# TRY IT:
Please restate word for word the lines from the top of the entries through the line that contains "user changes the", and do not include any pictures.

(Source texts of formatted documents)
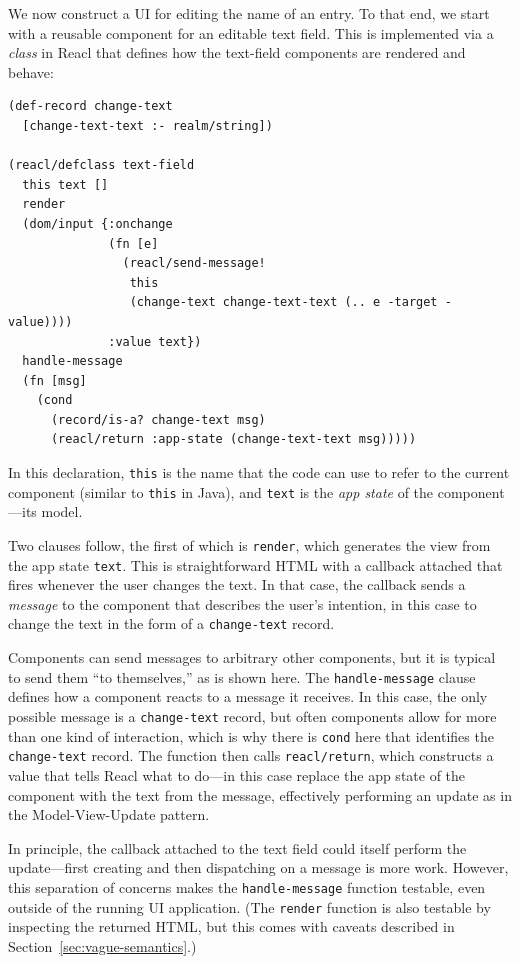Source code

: \documentclass[sigplan,screen]{acmart}
\begin{document}
We now construct a UI for editing the name of an entry.  To that end,
we start with a reusable component for an editable text field.  This
is implemented via a \textit{class} in Reacl that defines how the
text-field components are rendered and behave:
%
\begin{verbatim}
(def-record change-text
  [change-text-text :- realm/string])

(reacl/defclass text-field
  this text []
  render
  (dom/input {:onchange 
              (fn [e]
                (reacl/send-message!
                 this
                 (change-text change-text-text (.. e -target -value))))
              :value text})
  handle-message
  (fn [msg]
    (cond
      (record/is-a? change-text msg)
      (reacl/return :app-state (change-text-text msg)))))
\end{verbatim}
%
In this declaration, \texttt{this} is the name that the code can use
to refer to the current component (similar to \texttt{this} in Java),
and \texttt{text} is the \textit{app state} of the component---its
model.

Two clauses follow, the first of which is \texttt{render}, which
generates the view from the app state \texttt{text}.  This is
straightforward HTML with a callback attached that fires whenever the
user changes the text.  In that case, the callback sends a
\textit{message} to the component that describes the user's intention,
in this case to change the text in the form of a \texttt{change-text}
record.

Components can send messages to arbitrary other components, but it is
typical to send them ``to themselves,'' as is shown here.  The
\texttt{handle-message} clause defines how a component reacts to a
message it receives.  In this case, the only possible message is a
\texttt{change-text} record, but often components allow for more than
one kind of interaction, which is why there is \texttt{cond} here that
identifies the \texttt{change-text} record.  The function then calls
\texttt{reacl/return}, which constructs a value that tells Reacl what
to do---in this case replace the app state of the component with the
text from the message, effectively performing an update as in the
Model-View-Update pattern.

In principle, the callback attached to the text field could itself
perform the update---first creating and then dispatching on a message
is more work.  However, this separation of concerns makes the
\texttt{handle-message} function testable, even outside of the running
UI application.  (The \texttt{render} function is also testable by
inspecting the returned HTML, but this comes with caveats described in
Section~\ref{sec:vague-semantics}.)
\end{document}
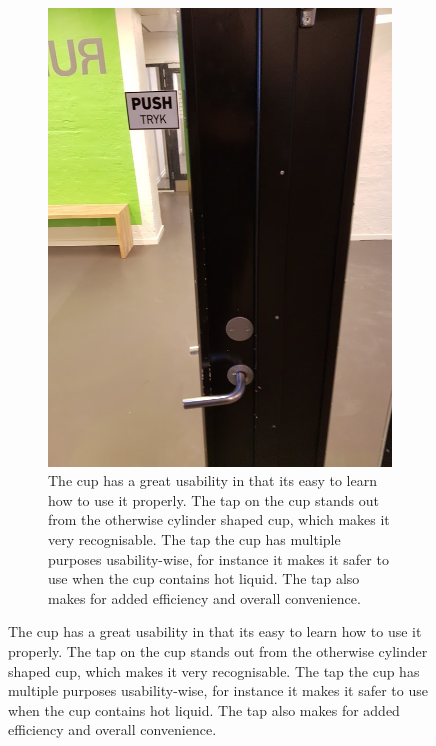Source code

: \documentclass[11pt]{article}
\begin{document}
\begin{figure}[!h]
\begin{subfigure}[t]{0.5\textwidth}
        \includegraphics[scale=0.4]{InteraktionsDesign/Assets/door.jpg}
        \caption{The cup has a great usability in that its easy to learn how to use it properly. The tap on the cup stands out from the otherwise cylinder shaped cup, which makes it very recognisable. The tap the cup has multiple purposes usability-wise, for instance it makes it safer to use when the cup contains hot liquid. The tap also makes for added efficiency and overall convenience.}
        \label{fig:cup}
    \end{subfigure}
\end{figure}
\end{document}
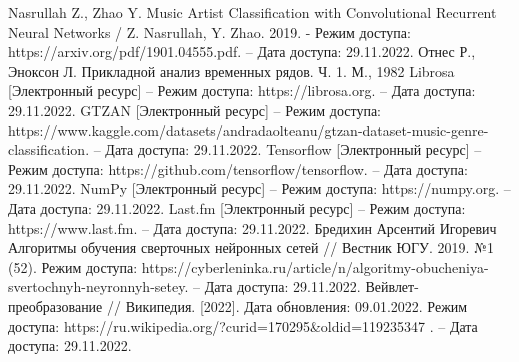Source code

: \begin{thebibliography}{99}
 Nasrullah Z., Zhao Y. Music Artist Classification with Convolutional Recurrent Neural Networks / Z. Nasrullah, Y. Zhao. 2019. - Режим доступа: https://arxiv.org/pdf/1901.04555.pdf. -- Дата доступа: 29.11.2022.
 Отнес Р., Эноксон Л. Прикладной анализ временных рядов. Ч. 1. М., 1982
 Librosa [Электронный ресурс] -- Режим доступа: https://librosa.org. -- Дата доступа: 29.11.2022.
 GTZAN [Электронный ресурс] -- Режим доступа: https://www.kaggle.com/datasets/andradaolteanu/gtzan-dataset-music-genre-classification. -- Дата доступа: 29.11.2022.
 Tensorflow [Электронный ресурс] -- Режим доступа: https://github.com/tensorflow/tensorflow. -- Дата доступа: 29.11.2022.
 NumPy [Электронный ресурс] -- Режим доступа: https://numpy.org. -- Дата доступа: 29.11.2022.
 Last.fm [Электронный ресурс] -- Режим доступа: https://www.last.fm. -- Дата доступа: 29.11.2022.
 Бредихин Арсентий Игоревич Алгоритмы обучения сверточных нейронных сетей // Вестник ЮГУ. 2019. №1 (52). Режим доступа: https://cyberleninka.ru/article/n/algoritmy-obucheniya-svertochnyh-neyronnyh-setey. -- Дата доступа: 29.11.2022.
 Вейвлет-преобразование // Википедия. [2022]. Дата обновления: 09.01.2022. Режим доступа: https://ru.wikipedia.org/?curid=170295\&oldid=119235347 . -- Дата доступа: 29.11.2022.


\end{thebibliography}
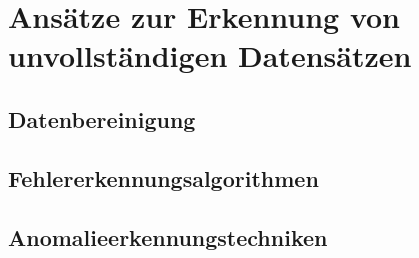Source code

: \section{Ansätze zur Erkennung von unvollständigen Datensätzen}\label{sec:recognition}

\subsection{Datenbereinigung}\label{sec:recognition-data-cleansing}

\subsection{Fehlererkennungsalgorithmen}\label{sec:recognition-error-detection-algorithms}

\subsection{Anomalieerkennungstechniken}\label{sec:recognition-anomaly}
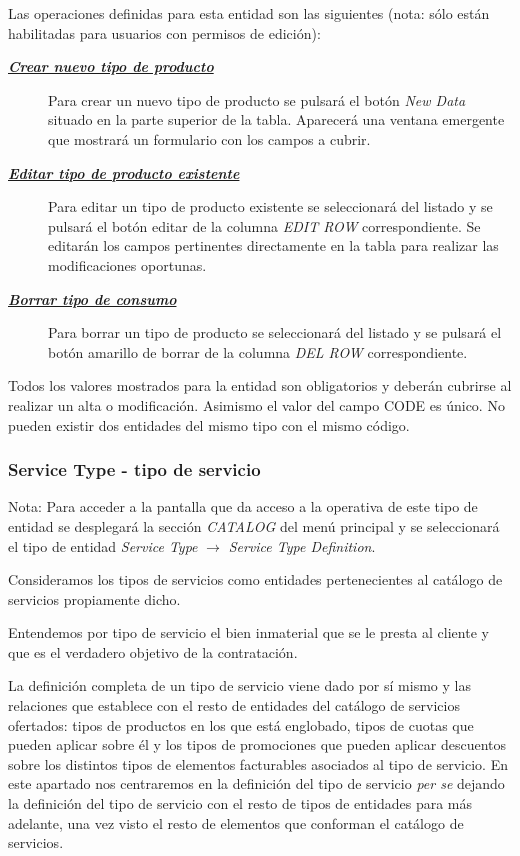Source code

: Las operaciones definidas para esta entidad son las siguientes (nota: sólo están habilitadas para usuarios con permisos de edición):
\begin{description}
\item[\underline{\textsl{\textbf{Crear nuevo tipo de producto}}}] Para crear un nuevo tipo de producto se pulsará el botón \textit{New Data} situado en la parte superior de la tabla. Aparecerá una ventana emergente que mostrará un formulario con los campos a cubrir.

\item[\underline{\textsl{\textbf{Editar tipo de producto existente}}}] Para editar un tipo de producto existente se seleccionará del listado y se pulsará el botón editar de la columna \textit{EDIT ROW} correspondiente. Se editarán los campos pertinentes directamente en la tabla para realizar las modificaciones oportunas. 

\item[\underline{\textsl{\textbf{Borrar tipo de consumo}}}] Para borrar un tipo de producto se seleccionará del listado y se pulsará el botón amarillo de borrar de la columna \textit{DEL ROW} correspondiente.
\end{description}

Todos los valores mostrados para la entidad son obligatorios y deberán cubrirse al realizar un alta o modificación. Asimismo el valor del campo CODE es único. No pueden existir dos entidades del mismo tipo con el mismo código.




\subsubsection{Service Type - tipo de servicio}
\label{sub:service-type}

Nota: Para acceder a la pantalla que da acceso a la operativa de este tipo de entidad se desplegará la sección \emph{CATALOG} del menú principal y se seleccionará el tipo de entidad \emph{Service Type} $\rightarrow$  \emph{Service Type Definition}.

Consideramos los tipos de servicios como entidades pertenecientes al catálogo de servicios propiamente dicho.

Entendemos por tipo de servicio el bien inmaterial que se le presta al cliente y que es el verdadero objetivo de la contratación.

La definición completa de un tipo de servicio viene dado por sí mismo y las relaciones que establece con el resto de entidades del catálogo de servicios ofertados: tipos de productos en los que está englobado, tipos de cuotas que pueden aplicar sobre él y los tipos de promociones que pueden aplicar descuentos sobre los distintos tipos de elementos facturables asociados al tipo de servicio. En este apartado nos centraremos en la definición del tipo de servicio \textit{per se} dejando la definición del tipo de servicio con el resto de tipos de entidades para más adelante, una vez visto el resto de elementos que conforman el catálogo de servicios.

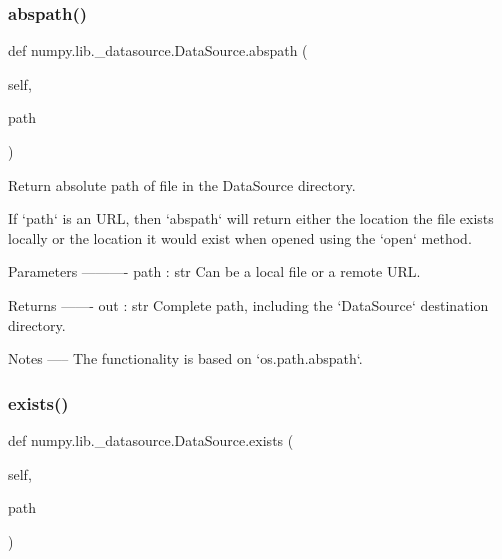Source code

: \subsubsection{\texorpdfstring{abspath()}{abspath()}}
{\footnotesize\ttfamily def numpy.\+lib.\+\_\+datasource.\+Data\+Source.\+abspath (\begin{DoxyParamCaption}\item[{}]{self,  }\item[{}]{path }\end{DoxyParamCaption})}

\begin{DoxyVerb}Return absolute path of file in the DataSource directory.

If `path` is an URL, then `abspath` will return either the location
the file exists locally or the location it would exist when opened
using the `open` method.

Parameters
----------
path : str
    Can be a local file or a remote URL.

Returns
-------
out : str
    Complete path, including the `DataSource` destination directory.

Notes
-----
The functionality is based on `os.path.abspath`.\end{DoxyVerb}
 \mbox{\label{classnumpy_1_1lib_1_1__datasource_1_1DataSource_a587b7321605892c251f765216a973f52}} 
\subsubsection{\texorpdfstring{exists()}{exists()}}
{\footnotesize\ttfamily def numpy.\+lib.\+\_\+datasource.\+Data\+Source.\+exists (\begin{DoxyParamCaption}\item[{}]{self,  }\item[{}]{path }\end{DoxyParamCaption})}

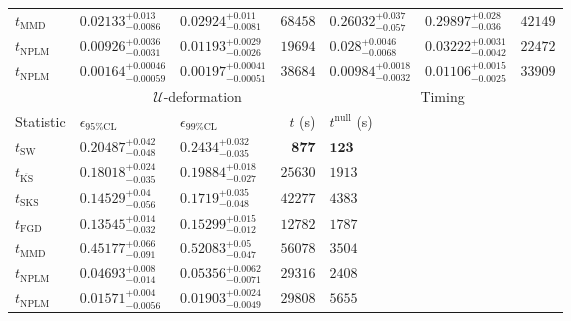 \begin{tabular}{l|llr|llr}
	$t_{\mathrm{MMD}}$ & $0.02133_{-0.0086}^{+0.013}$ & $0.02924_{-0.0081}^{+0.011}$ & $68458$ & $0.26032_{-0.057}^{+0.037}$ & $0.29897_{-0.036}^{+0.028}$ & $42149$ \\
\rowcolor{red!35}	$t_{\mathrm{NPLM}}$ & $0.00926_{-0.0031}^{+0.0036}$ & $0.01193_{-0.0026}^{+0.0029}$ & $19694$ & $0.028_{-0.0068}^{+0.0046}$ & $0.03222_{-0.0042}^{+0.0031}$ & $22472$ \\
\rowcolor{blue!35}	$t_{\mathrm{NPLM}}$ & $0.00164_{-0.00059}^{+0.00046}$ & $0.00197_{-0.00051}^{+0.00041}$ & $38684$ & $0.00984_{-0.0032}^{+0.0018}$ & $0.01106_{-0.0025}^{+0.0015}$ & $33909$ \\
	\toprule
	\multicolumn{1}{c}{} & \multicolumn{3}{c}{$\mathcal{U}$-deformation} & \multicolumn{3}{c}{Timing} \\
Statistic & $\epsilon_{95\%\mathrm{CL}}$ & $\epsilon_{99\%\mathrm{CL}}$ & $t$ (s) & $t^{\mathrm{null}}$ (s) \\
	\midrule
	$t_{\mathrm{SW}}$ & $0.20487_{-0.048}^{+0.042}$ & $0.2434_{-0.035}^{+0.032}$ & ${\mathbf{877}}$ & ${\mathbf{123}}$ \\
	$t_{\overline{\mathrm{KS}}}$ & $0.18018_{-0.035}^{+0.024}$ & $0.19884_{-0.027}^{+0.018}$ & $25630$ & $1913$ \\
	$t_{\mathrm{SKS}}$ & $0.14529_{-0.056}^{+0.04}$ & $0.1719_{-0.048}^{+0.035}$ & $42277$ & $4383$ \\
	$t_{\mathrm{FGD}}$ & ${\mathbf{0.13545_{-0.032}^{+0.014}}}$ & ${\mathbf{0.15299_{-0.012}^{+0.015}}}$ & $12782$ & $1787$ \\
	$t_{\mathrm{MMD}}$ & $0.45177_{-0.091}^{+0.066}$ & $0.52083_{-0.047}^{+0.05}$ & $56078$ & $3504$ \\
\rowcolor{red!35}	$t_{\mathrm{NPLM}}$ & $0.04693_{-0.014}^{+0.008}$ & $0.05356_{-0.0071}^{+0.0062}$ & $29316$ & $2408$ \\
\rowcolor{blue!35}	$t_{\mathrm{NPLM}}$ & $0.01571_{-0.0056}^{+0.004}$ & $0.01903_{-0.0049}^{+0.0024}$ & $29808$ & $5655$ \\
	\bottomrule
\end{tabular}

# EXERCISE SOLUTION:
Source code

: \documentclass[sigplan,screen]{acmart}
\begin{document}
We now construct a UI for editing the name of an entry.  To that end,
we start with a reusable component for an editable text field.  This
is implemented via a \textit{class} in Reacl that defines how the
text-field components are rendered and behave:
%
\begin{verbatim}
(def-record change-text
  [change-text-text :- realm/string])

(reacl/defclass text-field
  this text []
  render
  (dom/input {:onchange 
              (fn [e]
                (reacl/send-message!
                 this
                 (change-text change-text-text (.. e -target -value))))
              :value text})
  handle-message
  (fn [msg]
    (cond
      (record/is-a? change-text msg)
      (reacl/return :app-state (change-text-text msg)))))
\end{verbatim}
%
In this declaration, \texttt{this} is the name that the code can use
to refer to the current component (similar to \texttt{this} in Java),
and \texttt{text} is the \textit{app state} of the component---its
model.

Two clauses follow, the first of which is \texttt{render}, which
generates the view from the app state \texttt{text}.  This is
straightforward HTML with a callback attached that fires whenever the
user changes the text.  In that case, the callback sends a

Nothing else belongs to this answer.